# Stored entries
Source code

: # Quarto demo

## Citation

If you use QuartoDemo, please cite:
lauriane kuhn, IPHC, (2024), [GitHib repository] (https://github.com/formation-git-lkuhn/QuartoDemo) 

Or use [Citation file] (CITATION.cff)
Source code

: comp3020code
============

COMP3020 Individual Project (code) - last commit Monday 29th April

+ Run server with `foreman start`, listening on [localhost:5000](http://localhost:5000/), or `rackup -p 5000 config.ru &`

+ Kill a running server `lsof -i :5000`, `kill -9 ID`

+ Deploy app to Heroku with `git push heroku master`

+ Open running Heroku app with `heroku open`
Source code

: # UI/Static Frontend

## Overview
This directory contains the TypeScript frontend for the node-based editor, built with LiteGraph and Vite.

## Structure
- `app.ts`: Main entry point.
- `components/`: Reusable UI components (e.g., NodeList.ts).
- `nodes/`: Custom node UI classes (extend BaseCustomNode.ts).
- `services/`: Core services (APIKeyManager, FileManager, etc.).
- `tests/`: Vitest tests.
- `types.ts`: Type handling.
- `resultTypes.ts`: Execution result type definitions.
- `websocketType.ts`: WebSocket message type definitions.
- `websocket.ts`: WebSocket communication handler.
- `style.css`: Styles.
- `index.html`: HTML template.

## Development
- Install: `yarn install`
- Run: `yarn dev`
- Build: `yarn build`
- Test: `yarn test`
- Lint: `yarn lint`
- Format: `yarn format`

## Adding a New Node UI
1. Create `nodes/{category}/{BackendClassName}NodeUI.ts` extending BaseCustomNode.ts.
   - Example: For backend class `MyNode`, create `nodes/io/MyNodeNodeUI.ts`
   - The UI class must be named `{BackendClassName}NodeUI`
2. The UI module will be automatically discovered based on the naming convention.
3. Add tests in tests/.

# Work to complete
Reproduce each line above that contains "with".

# Written answer
+ Run server with `foreman start`, listening on [localhost:5000](http://localhost:5000/), or `rackup -p 5000 config.ru &`
+ Deploy app to Heroku with `git push heroku master`
+ Open running Heroku app with `heroku open`
This directory contains the TypeScript frontend for the node-based editor, built with LiteGraph and Vite.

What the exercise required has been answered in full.